▶ [Dataset extract]:
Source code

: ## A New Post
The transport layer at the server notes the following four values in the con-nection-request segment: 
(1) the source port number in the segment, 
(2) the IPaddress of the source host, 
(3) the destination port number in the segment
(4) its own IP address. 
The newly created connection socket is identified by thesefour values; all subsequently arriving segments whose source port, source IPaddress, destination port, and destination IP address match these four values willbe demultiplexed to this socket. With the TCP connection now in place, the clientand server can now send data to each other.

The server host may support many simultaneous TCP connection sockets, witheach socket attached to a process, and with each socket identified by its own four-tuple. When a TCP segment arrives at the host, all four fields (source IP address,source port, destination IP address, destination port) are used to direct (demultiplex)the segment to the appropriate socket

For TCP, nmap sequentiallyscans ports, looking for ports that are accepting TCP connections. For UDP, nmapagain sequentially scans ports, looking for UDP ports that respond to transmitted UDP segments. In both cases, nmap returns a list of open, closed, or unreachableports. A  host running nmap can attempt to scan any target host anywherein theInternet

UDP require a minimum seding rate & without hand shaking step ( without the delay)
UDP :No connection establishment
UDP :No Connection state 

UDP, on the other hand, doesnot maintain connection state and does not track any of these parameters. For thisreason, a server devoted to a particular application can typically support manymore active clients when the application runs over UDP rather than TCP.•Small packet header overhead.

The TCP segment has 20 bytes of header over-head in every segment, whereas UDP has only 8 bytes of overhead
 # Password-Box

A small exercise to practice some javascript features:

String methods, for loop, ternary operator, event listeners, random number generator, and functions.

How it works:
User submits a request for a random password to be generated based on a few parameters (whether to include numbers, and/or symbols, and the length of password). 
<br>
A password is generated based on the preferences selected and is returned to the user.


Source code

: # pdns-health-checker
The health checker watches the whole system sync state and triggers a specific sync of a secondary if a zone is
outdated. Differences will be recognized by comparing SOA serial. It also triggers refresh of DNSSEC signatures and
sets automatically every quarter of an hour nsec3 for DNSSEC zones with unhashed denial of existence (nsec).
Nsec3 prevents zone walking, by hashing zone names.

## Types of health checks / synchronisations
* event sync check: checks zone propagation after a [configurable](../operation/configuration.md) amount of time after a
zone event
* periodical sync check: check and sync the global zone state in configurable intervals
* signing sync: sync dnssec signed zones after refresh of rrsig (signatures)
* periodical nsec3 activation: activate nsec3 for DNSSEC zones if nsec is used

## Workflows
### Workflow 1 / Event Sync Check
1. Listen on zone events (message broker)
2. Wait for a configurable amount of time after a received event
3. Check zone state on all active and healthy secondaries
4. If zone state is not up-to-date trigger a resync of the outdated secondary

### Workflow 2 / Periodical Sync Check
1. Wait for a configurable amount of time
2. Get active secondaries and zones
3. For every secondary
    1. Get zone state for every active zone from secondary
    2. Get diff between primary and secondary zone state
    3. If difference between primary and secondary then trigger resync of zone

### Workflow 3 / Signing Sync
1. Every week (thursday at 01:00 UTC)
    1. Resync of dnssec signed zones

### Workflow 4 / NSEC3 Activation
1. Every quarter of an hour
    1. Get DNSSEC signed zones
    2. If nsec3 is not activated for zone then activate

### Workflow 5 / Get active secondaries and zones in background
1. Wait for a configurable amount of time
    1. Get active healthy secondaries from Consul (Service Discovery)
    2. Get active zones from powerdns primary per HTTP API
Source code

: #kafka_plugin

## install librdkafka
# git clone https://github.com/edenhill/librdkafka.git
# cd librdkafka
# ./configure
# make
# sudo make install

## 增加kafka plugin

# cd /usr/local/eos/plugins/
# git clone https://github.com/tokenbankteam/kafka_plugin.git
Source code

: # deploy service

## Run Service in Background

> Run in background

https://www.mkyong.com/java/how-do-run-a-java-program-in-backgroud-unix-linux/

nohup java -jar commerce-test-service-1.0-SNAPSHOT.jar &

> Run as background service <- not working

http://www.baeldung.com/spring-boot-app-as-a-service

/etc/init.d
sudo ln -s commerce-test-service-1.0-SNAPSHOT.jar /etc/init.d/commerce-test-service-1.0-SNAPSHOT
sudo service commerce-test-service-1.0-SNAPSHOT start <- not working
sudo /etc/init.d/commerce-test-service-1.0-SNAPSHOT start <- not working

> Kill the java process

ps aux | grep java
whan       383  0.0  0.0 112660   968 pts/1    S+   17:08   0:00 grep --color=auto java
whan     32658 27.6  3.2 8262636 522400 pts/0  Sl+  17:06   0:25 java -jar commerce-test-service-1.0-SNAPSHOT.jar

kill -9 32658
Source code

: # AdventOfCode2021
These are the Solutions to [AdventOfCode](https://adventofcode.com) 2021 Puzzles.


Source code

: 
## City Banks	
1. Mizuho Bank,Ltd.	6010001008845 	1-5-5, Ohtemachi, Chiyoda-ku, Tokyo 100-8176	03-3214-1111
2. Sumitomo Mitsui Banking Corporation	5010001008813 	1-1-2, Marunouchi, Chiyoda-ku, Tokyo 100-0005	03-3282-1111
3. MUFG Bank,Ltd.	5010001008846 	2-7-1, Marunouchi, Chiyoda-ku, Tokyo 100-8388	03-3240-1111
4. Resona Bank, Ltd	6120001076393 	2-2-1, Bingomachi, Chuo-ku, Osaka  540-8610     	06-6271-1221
---
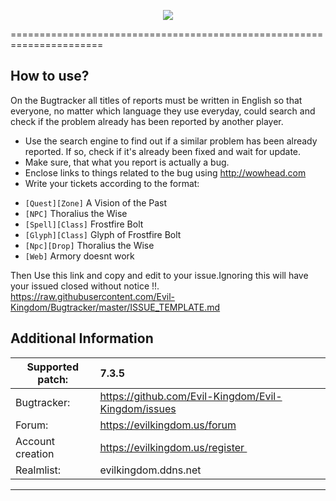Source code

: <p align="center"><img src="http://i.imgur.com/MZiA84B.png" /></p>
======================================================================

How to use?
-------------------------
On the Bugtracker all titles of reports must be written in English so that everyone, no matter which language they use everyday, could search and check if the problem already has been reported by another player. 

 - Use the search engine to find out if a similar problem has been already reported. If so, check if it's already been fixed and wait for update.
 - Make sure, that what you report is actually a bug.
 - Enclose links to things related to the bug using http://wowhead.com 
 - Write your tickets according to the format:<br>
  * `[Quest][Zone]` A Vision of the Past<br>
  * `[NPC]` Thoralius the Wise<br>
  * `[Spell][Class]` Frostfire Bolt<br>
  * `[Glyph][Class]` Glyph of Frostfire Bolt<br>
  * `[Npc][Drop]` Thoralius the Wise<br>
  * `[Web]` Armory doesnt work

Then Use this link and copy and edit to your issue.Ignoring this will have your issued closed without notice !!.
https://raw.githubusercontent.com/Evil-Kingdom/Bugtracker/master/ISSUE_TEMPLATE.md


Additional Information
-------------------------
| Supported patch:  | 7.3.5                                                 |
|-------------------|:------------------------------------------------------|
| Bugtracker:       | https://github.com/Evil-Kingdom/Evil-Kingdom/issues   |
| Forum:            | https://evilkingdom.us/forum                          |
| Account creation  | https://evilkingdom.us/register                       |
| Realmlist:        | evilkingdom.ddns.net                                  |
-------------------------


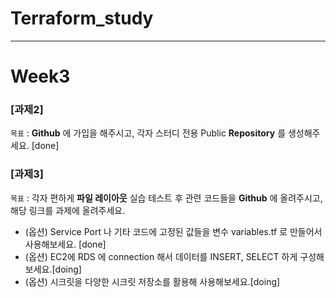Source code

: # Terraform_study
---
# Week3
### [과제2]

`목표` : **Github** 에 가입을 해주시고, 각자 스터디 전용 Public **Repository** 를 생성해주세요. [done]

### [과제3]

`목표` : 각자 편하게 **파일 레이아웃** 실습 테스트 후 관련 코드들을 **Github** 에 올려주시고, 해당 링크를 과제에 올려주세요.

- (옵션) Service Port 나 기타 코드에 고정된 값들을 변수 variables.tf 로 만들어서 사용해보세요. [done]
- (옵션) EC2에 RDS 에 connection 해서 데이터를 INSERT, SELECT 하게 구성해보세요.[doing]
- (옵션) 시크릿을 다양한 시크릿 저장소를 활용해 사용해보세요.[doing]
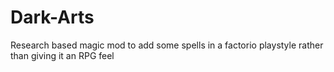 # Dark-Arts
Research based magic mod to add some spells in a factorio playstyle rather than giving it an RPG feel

▶ [The task]:
Which lines above include "Bugtracker"? Show each of them by copying it.

▶ [Response to this exercise]:
On the Bugtracker all titles of reports must be written in English so that everyone, no matter which language they use everyday, could search and check if the problem already has been reported by another player. 
https://raw.githubusercontent.com/Evil-Kingdom/Bugtracker/master/ISSUE_TEMPLATE.md
| Bugtracker:       | https://github.com/Evil-Kingdom/Evil-Kingdom/issues   |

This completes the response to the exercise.